Preparing for life’s curveballs

Preparing for life’s curveballs

Last updated on 13th December, 2017 at 10:22 am

Surprises – they can be around every corner. And some can be nastier than others. Follow these five steps to prepare yourself for when life throws you a curveball.

More than three-quarters (78.5%) of South Africans have faced an unexpected life surprise at some stage or other. This surprising finding was one of many interesting results from Sanlam’s recent ‘Life Surprises’ survey conducted among South Africans over the age of 50. The surprises felt most severely, according to the survey, were financial events, such as the loss of savings, a business closure or a retrenchment. To ensure you’re financially prepared for a curveball, Karin Muller, head of Growth Market Solutions at Sanlam, suggests these five steps as good starting points:

Be prepared in five steps

  1. Start and maintain an emergency fund This should be equal to between three and six months’ worth of your monthly salary. Remember that you need to access it quickly, so an investment such as a money market account is a good choice. This will not solve all your problems, but it will provide a healthy cushion in an emergency.
  2. Have a financial plan Work with a professional financial adviser to draw up an all-round financial plan for your life – focusing on the short, medium and long term. As part of this process, think through some of the most financially impactful events which you may face – a loss of income through illness, retrenchment or loss of a loved one who is a breadwinner – and factor these into your planning.
  3. Have the right risk cover in place This forms part of your financial planning, but is worth talking about separately.
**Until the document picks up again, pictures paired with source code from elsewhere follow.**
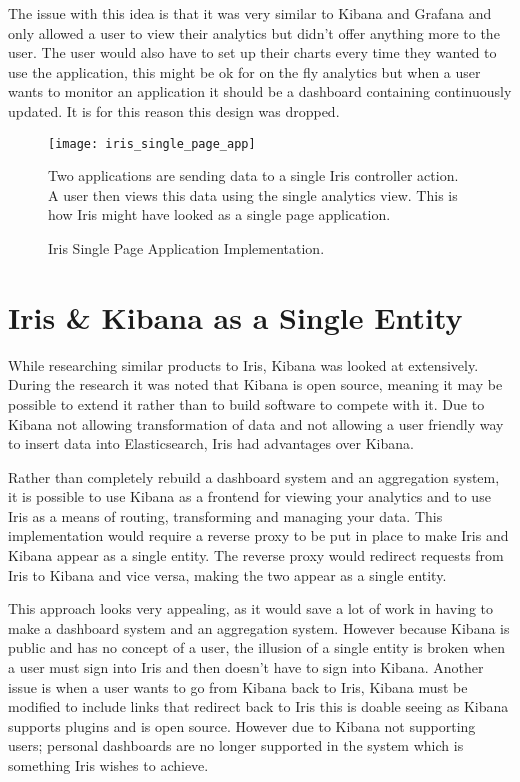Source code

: \documentclass[12pt,a4paper,titlepage]{report}
\begin{document}
\begin{appendices}
The issue with this idea is that it was very similar to Kibana and Grafana and only allowed a user to view their analytics but didn't offer anything more to the user. The user would also have to set up their charts every time they wanted to use the application, this might be ok for on the fly analytics but when a user wants to monitor an application it should be a dashboard containing continuously updated. It is for this reason this design was dropped. 

\begin{figure}[H]
\begin{tcolorbox}
\centerline{\texttt{[image: iris\_single\_page\_app]}}

Two applications are sending data to a single Iris controller action. A user then views this data using the single analytics view. This is how Iris might have looked as a single page application.
\end{tcolorbox}
\caption{Iris Single Page Application Implementation.}
\end{figure}

\section{Iris \& Kibana as a Single Entity}

While researching similar products to Iris, Kibana was looked at extensively. During the research it was noted that Kibana is open source, meaning it may be possible to extend it rather than to build software to compete with it. Due to Kibana not allowing transformation of data and not allowing a user friendly way to insert data into Elasticsearch, Iris had advantages over Kibana. 

Rather than completely rebuild a dashboard system and an aggregation system, it is possible to use Kibana as a frontend for viewing your analytics and to use Iris as a means of routing, transforming and managing your data. This implementation would require a reverse proxy to be put in place to make Iris and Kibana appear as a single entity. The reverse proxy would redirect requests from Iris to Kibana and vice versa, making the two appear as a single entity.

This approach looks very appealing, as it would save a lot of work in having to make a dashboard system and an aggregation system. However because Kibana is public and has no concept of a user, the illusion of a single entity is broken when a user must sign into Iris and then doesn't have to sign into Kibana. Another issue is when a user wants to go from Kibana back to Iris, Kibana must be modified to include links that redirect back to Iris this is doable seeing as Kibana supports plugins and is open source. However due to Kibana not supporting users; personal dashboards are no longer supported in the system which is something Iris wishes to achieve.


\end{appendices}
\end{document}
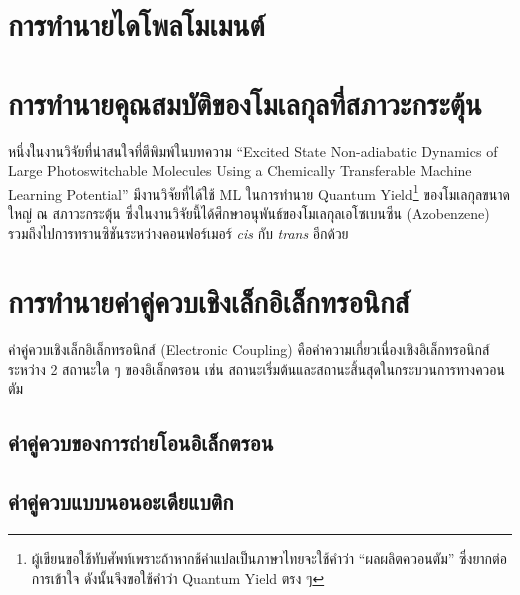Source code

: \section{การทำนายไดโพลโมเมนต์}
\label{sec:pred_dipole_moment}

\section{การทำนายคุณสมบัติของโมเลกุลที่สภาวะกระตุ้น}
\label{sec:pred_ex_prop}

หนึ่งในงานวิจัยที่น่าสนใจที่ตีพิมพ์ในบทความ \enquote{Excited State Non-adiabatic Dynamics of Large Photoswitchable Molecules 
Using a Chemically Transferable Machine Learning Potential}\autocite{axelrod2022} มีงานวิจัยที่ได้ใช้ ML ในการทำนาย 
Quantum Yield\footnote{ผู้เขียนขอใช้ทับศัพท์เพราะถ้าหากช้คำแปลเป็นภาษาไทยจะใช้คำว่า \enquote{ผลผลิตควอนตัม} ซึ่งยากต่อการเข้าใจ 
ดังนั้นจึงขอใช้คำว่า Quantum Yield ตรง ๆ} ของโมเลกุลขนาดใหญ่ ณ สภาวะกระตุ้น ซึ่งในงานวิจัยนี้ได้ศึกษาอนุพันธ์ของโมเลกุลเอโซเบนซีน 
(Azobenzene) รวมถึงไปการทรานซิชันระหว่างคอนฟอร์เมอร์ \textit{cis} กับ \textit{trans} อีกด้วย

\section{การทำนายค่าคู่ควบเชิงเล็กอิเล็กทรอนิกส์}
\label{sec:pred_elec_coupling}

ค่าคู่ควบเชิงเล็กอิเล็กทรอนิกส์ (Electronic Coupling) คือค่าความเกี่ยวเนื่องเชิงอิเล็กทรอนิกส์ระหว่าง 2 สถานะใด ๆ ของอิเล็กตรอน เช่น 
สถานะเริ่มต้นและสถานะสิ้นสุดในกระบวนการทางควอนตัม 

\subsection{ค่าคู่ควบของการถ่ายโอนอิเล็กตรอน}
\label{ssec:pred_etran_coupling}



\subsection{ค่าคู่ควบแบบนอนอะเดียแบติก}
\label{ssec:nonadia_coupling}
Risk cover is designed specifically to help you provide financially when there’s an unexpected event in your life. Included in this category of insurance products are life cover, disability cover, severe illness cover and income protection. Being able to ensure that your financial needs are covered if a big event takes place is not only essential for your own future wellbeing, it will also protect your family from having to step in and assist if you were not prepared.
  4. Ensure you are saving adequately Unfortunately many people see saving, for instance for retirement, as a grudge purchase, when in fact it is a process which actively builds up assets and can contribute measurably to your lifestyle and financial position. By making the right savings plans, you lessen the effect of an unexpected event and avoid becoming a burden on your loved ones.
  5. Make sure you have an up-to-date will A will protects your family from the fall-out of a big life event. Your will should clearly state what your wishes are so that your family is not placed in a difficult financial position when you are no longer here.

The survey – commissioned by financial services provider Sanlam – was conducted during July and August 2014 and surveyed a sample of 600 adults drawn up to be representative of 50 year olds and above, of any race, earning a collective household income (all sources) of at least R14 000 per month, and living in any of the four main metropolitan areas ie Cape Town, Durban, Johannesburg and Pretoria, South Africa.